--- Work instructions ---
Please restate every line below exactly, without any pictures.

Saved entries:
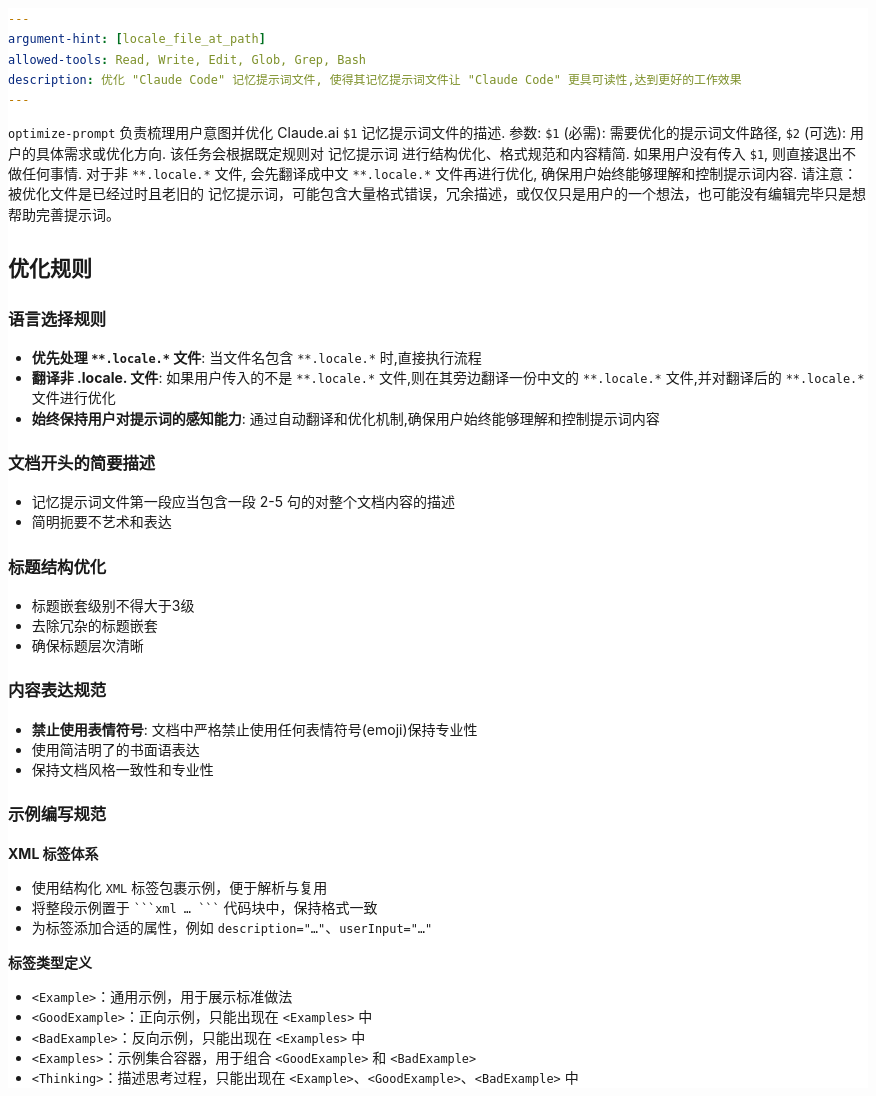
 ```yaml
---
argument-hint: [locale_file_at_path]
allowed-tools: Read, Write, Edit, Glob, Grep, Bash
description: 优化 "Claude Code" 记忆提示词文件, 使得其记忆提示词文件让 "Claude Code" 更具可读性,达到更好的工作效果
---
```


`optimize-prompt` 负责梳理用户意图并优化 Claude.ai `$1` 记忆提示词文件的描述. 参数: `$1` (必需): 需要优化的提示词文件路径, `$2` (可选): 用户的具体需求或优化方向.
该任务会根据既定规则对 记忆提示词 进行结构优化、格式规范和内容精简. 如果用户没有传入 `$1`, 则直接退出不做任何事情. 对于非 `**.locale.*` 文件, 会先翻译成中文 `**.locale.*` 文件再进行优化, 确保用户始终能够理解和控制提示词内容.
请注意：被优化文件是已经过时且老旧的 记忆提示词，可能包含大量格式错误，冗余描述，或仅仅只是用户的一个想法，也可能没有编辑完毕只是想帮助完善提示词。



## 优化规则

### 语言选择规则
- **优先处理 `**.locale.*` 文件**: 当文件名包含 `**.locale.*` 时,直接执行流程
- **翻译非 .locale. 文件**: 如果用户传入的不是 `**.locale.*` 文件,则在其旁边翻译一份中文的 `**.locale.*` 文件,并对翻译后的 `**.locale.*` 文件进行优化
- **始终保持用户对提示词的感知能力**: 通过自动翻译和优化机制,确保用户始终能够理解和控制提示词内容

### 文档开头的简要描述
- 记忆提示词文件第一段应当包含一段 2-5 句的对整个文档内容的描述
- 简明扼要不艺术和表达

### 标题结构优化
- 标题嵌套级别不得大于3级
- 去除冗杂的标题嵌套
- 确保标题层次清晰

### 内容表达规范
- **禁止使用表情符号**: 文档中严格禁止使用任何表情符号(emoji)保持专业性
- 使用简洁明了的书面语表达
- 保持文档风格一致性和专业性





### 示例编写规范

**XML 标签体系**
- 使用结构化 `XML` 标签包裹示例，便于解析与复用
- 将整段示例置于 ` ```xml … ``` ` 代码块中，保持格式一致
- 为标签添加合适的属性，例如 `description="…"`、`userInput="…"`

**标签类型定义**
- `<Example>`：通用示例，用于展示标准做法
- `<GoodExample>`：正向示例，只能出现在 `<Examples>` 中
- `<BadExample>`：反向示例，只能出现在 `<Examples>` 中
- `<Examples>`：示例集合容器，用于组合 `<GoodExample>` 和 `<BadExample>`
- `<Thinking>`：描述思考过程，只能出现在 `<Example>`、`<GoodExample>`、`<BadExample>` 中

--- Answer to the exercise ---
 ```yaml
---
argument-hint: [locale_file_at_path]
allowed-tools: Read, Write, Edit, Glob, Grep, Bash
description: 优化 "Claude Code" 记忆提示词文件, 使得其记忆提示词文件让 "Claude Code" 更具可读性,达到更好的工作效果
---
```


`optimize-prompt` 负责梳理用户意图并优化 Claude.ai `$1` 记忆提示词文件的描述. 参数: `$1` (必需): 需要优化的提示词文件路径, `$2` (可选): 用户的具体需求或优化方向.
该任务会根据既定规则对 记忆提示词 进行结构优化、格式规范和内容精简. 如果用户没有传入 `$1`, 则直接退出不做任何事情. 对于非 `**.locale.*` 文件, 会先翻译成中文 `**.locale.*` 文件再进行优化, 确保用户始终能够理解和控制提示词内容.
请注意：被优化文件是已经过时且老旧的 记忆提示词，可能包含大量格式错误，冗余描述，或仅仅只是用户的一个想法，也可能没有编辑完毕只是想帮助完善提示词。



## 优化规则

### 语言选择规则
- **优先处理 `**.locale.*` 文件**: 当文件名包含 `**.locale.*` 时,直接执行流程
- **翻译非 .locale. 文件**: 如果用户传入的不是 `**.locale.*` 文件,则在其旁边翻译一份中文的 `**.locale.*` 文件,并对翻译后的 `**.locale.*` 文件进行优化
- **始终保持用户对提示词的感知能力**: 通过自动翻译和优化机制,确保用户始终能够理解和控制提示词内容

### 文档开头的简要描述
- 记忆提示词文件第一段应当包含一段 2-5 句的对整个文档内容的描述
- 简明扼要不艺术和表达

### 标题结构优化
- 标题嵌套级别不得大于3级
- 去除冗杂的标题嵌套
- 确保标题层次清晰

### 内容表达规范
- **禁止使用表情符号**: 文档中严格禁止使用任何表情符号(emoji)保持专业性
- 使用简洁明了的书面语表达
- 保持文档风格一致性和专业性





### 示例编写规范

**XML 标签体系**
- 使用结构化 `XML` 标签包裹示例，便于解析与复用
- 将整段示例置于 ` ```xml … ``` ` 代码块中，保持格式一致
- 为标签添加合适的属性，例如 `description="…"`、`userInput="…"`

**标签类型定义**
- `<Example>`：通用示例，用于展示标准做法
- `<GoodExample>`：正向示例，只能出现在 `<Examples>` 中
- `<BadExample>`：反向示例，只能出现在 `<Examples>` 中
- `<Examples>`：示例集合容器，用于组合 `<GoodExample>` 和 `<BadExample>`
- `<Thinking>`：描述思考过程，只能出现在 `<Example>`、`<GoodExample>`、`<BadExample>` 中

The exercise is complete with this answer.